One implication of this is that type-safe code provides data-flow integrity. A type system provides intuitive constraints on how data can flow from one part of the program to another. For example, if your code has private fields that the language only lets you access through a limited set of methods, then at run time it's true that all accesses to those fields are by those methods (or due to unsafe code).
Type-safe code also provides control-flow integrity, because any reasonable type system also suggests fine-grained constraints on control flow.
Data-flow integrity is very important. Most information-disclosure bugs (e.g. Heartbleed) violate data-flow integrity, but usually don't violate control-flow integrity. "Wild write" bugs are a very powerful primitive for attackers because they allow massive violation of data-flow integrity; most security-relevant decisions can be compromised if you can corrupt their inputs.
A lot of work has been done to enforce CFI for C/C++ using dynamic checks with reasonably low overhead. That's good and important work. But attackers will move to attacking DFI, and that's going to be a lot harder to solve for C/C++. For example the checking performed by ASAN is only a subset of what would be required to enforce the C++ type system, and ASAN's overhead is already too high. You would never choose C/C++ for performance reasons if you had to run under ASAN. (I guess you could reduce ASAN's overhead if you dropped all the support for debugging, but it would still be too high.)
Note 1: people often say "even type safe programs still have correctness bugs, so you're just solving one class of bugs which is not a big deal" (or, "... so you should just use C and prove everything correct"). This underestimates the power of type safety with a reasonably rich type system. Having fine-grained CFI and DFI, and generally being able to trust the assumptions the type system suggests to you, are essential for sound reasoning about programs.
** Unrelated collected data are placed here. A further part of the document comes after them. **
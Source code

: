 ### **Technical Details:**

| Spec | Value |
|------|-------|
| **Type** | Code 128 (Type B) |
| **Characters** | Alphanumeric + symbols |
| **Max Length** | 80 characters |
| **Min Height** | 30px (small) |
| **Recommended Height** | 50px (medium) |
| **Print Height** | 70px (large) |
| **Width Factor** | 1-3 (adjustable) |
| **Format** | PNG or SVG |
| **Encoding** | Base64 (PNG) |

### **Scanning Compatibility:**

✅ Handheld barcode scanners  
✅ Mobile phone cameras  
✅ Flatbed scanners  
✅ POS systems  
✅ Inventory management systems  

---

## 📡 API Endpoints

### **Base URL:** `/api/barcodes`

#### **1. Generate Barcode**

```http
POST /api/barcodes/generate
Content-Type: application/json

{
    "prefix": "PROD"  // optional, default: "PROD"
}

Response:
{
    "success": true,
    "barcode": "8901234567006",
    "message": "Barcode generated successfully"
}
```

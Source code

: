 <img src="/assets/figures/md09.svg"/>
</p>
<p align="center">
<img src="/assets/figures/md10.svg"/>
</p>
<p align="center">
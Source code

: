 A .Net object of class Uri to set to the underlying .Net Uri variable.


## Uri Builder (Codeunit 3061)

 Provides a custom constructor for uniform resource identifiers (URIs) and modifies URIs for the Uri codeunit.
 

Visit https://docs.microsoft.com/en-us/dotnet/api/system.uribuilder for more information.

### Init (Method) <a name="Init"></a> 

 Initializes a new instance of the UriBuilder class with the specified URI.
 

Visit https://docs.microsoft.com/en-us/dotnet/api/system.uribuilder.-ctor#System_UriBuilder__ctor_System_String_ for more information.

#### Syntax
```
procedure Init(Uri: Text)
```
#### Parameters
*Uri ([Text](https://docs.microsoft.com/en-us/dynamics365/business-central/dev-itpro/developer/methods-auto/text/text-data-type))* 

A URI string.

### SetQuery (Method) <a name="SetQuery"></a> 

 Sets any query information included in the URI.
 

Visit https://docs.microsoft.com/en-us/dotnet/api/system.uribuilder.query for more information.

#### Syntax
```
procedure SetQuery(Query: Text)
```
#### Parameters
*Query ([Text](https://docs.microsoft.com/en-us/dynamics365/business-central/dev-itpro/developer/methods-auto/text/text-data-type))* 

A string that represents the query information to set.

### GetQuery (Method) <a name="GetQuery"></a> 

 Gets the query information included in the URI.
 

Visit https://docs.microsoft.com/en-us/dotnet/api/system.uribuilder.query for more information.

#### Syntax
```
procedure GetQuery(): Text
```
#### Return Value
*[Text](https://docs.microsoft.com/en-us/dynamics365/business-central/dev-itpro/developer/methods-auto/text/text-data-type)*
Then you can leverage the type system to build abstractions that let you check more properties; e.g. you can enforce separation between trusted and untrusted data by giving untrusted user input different types and access methods to trusted data. The more your code is type-safe, the stronger is your confidence in those properties.
Note 2: C/C++ could be considered "type safe" just because the specification says any program executing undefined behavior gets no behavioral constraints whatsoever. However, in practice, programmers reasoning about C/C++ code must (and do) assume the constraint "no undefined behavior occurs"; type-safe C/C++ code must ensure this.
Note 3: the presence of unsafe code within a hardware-enforced protection domain can undermine the properties of type-safe code within the same domain, but minimizing the amount of such unsafe code is still worthwhile, because it reduces your attack surface.